Hardworking Americans are now spending a large part of their lives cowering in economic terror. We're afraid of losing our jobs, or else we've already lost them, or else we're working far too hard and still not earning enough to live on. The American dream we were promised, the one where working hard leads us to success, has turned to vinegar in our mouths.
One hopeful sign is that the movement for social responsibility in business, while still small, is growing. For example, later this year, FedEx will introduce 20 hybrid electric vehicles into its delivery fleet, while UPS, along with the Environmental Protection Agency and DaimlerChrysler is looking to develop zero-emission, fuel cell-powered vehicles. And Nike, along with Liz Claiborne, Phillips-Van Heusen, Reebok and other companies, has joined the Fair Labor Association, which does independent monitoring of labor practices in supplier manufacturing plants throughout the world.
These socially responsible businesses recognize that there are always human and environmental costs that need to be factored into every successful business equation.

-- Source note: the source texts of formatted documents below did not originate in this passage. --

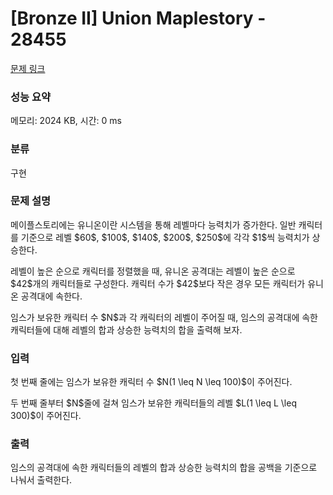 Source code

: # [Bronze II] Union Maplestory - 28455 

[문제 링크](https://www.acmicpc.net/problem/28455) 

### 성능 요약

메모리: 2024 KB, 시간: 0 ms

### 분류

구현

### 문제 설명

<p>메이플스토리에는 유니온이란 시스템을 통해 레벨마다 능력치가 증가한다. 일반 캐릭터를 기준으로 레벨 $60$, $100$, $140$, $200$, $250$에 각각 $1$씩 능력치가 상승한다.</p>

<p>레벨이 높은 순으로 캐릭터를 정렬했을 때, 유니온 공격대는 레벨이 높은 순으로 $42$개의 캐릭터들로 구성한다. 캐릭터 수가 $42$보다 작은 경우 모든 캐릭터가 유니온 공격대에 속한다.</p>

<p>임스가 보유한 캐릭터 수 $N$과 각 캐릭터의 레벨이 주어질 때, 임스의 공격대에 속한 캐릭터들에 대해 레벨의 합과 상승한 능력치의 합을 출력해 보자.</p>

### 입력 

 <p>첫 번째 줄에는 임스가 보유한 캐릭터 수 $N(1 \leq N \leq 100)$이 주어진다.</p>

<p>두 번째 줄부터 $N$줄에 걸쳐 임스가 보유한 캐릭터들의 레벨 $L(1 \leq L \leq 300)$이 주어진다.</p>

### 출력 

 <p>임스의 공격대에 속한 캐릭터들의 레벨의 합과 상승한 능력치의 합을 공백을 기준으로 나눠서 출력한다.</p>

Another hopeful sign is the movement against globalization. In this country and across the world, more and more people are refusing to be used and exploited. They do not want to be slave laborers, and they do not want to see their local culture destroyed by the branding of large corporations.
We, as individuals, must speak up now against this kind of dehumanizing, all-marketing-all-the-time economic thinking. If we fail to insist that our humanity be treasured as an important factor in our nation's economic health, it will be as Harris Collinwood wrote in last Sunday's New York Times Magazine: "Americans have always taken for granted that better days are coming. Is our present angst the first flicker of suspicion that the better days have already been and gone?"
Joyce Marcel is a free-lance journalist who writes about culture, politics, economics and travel.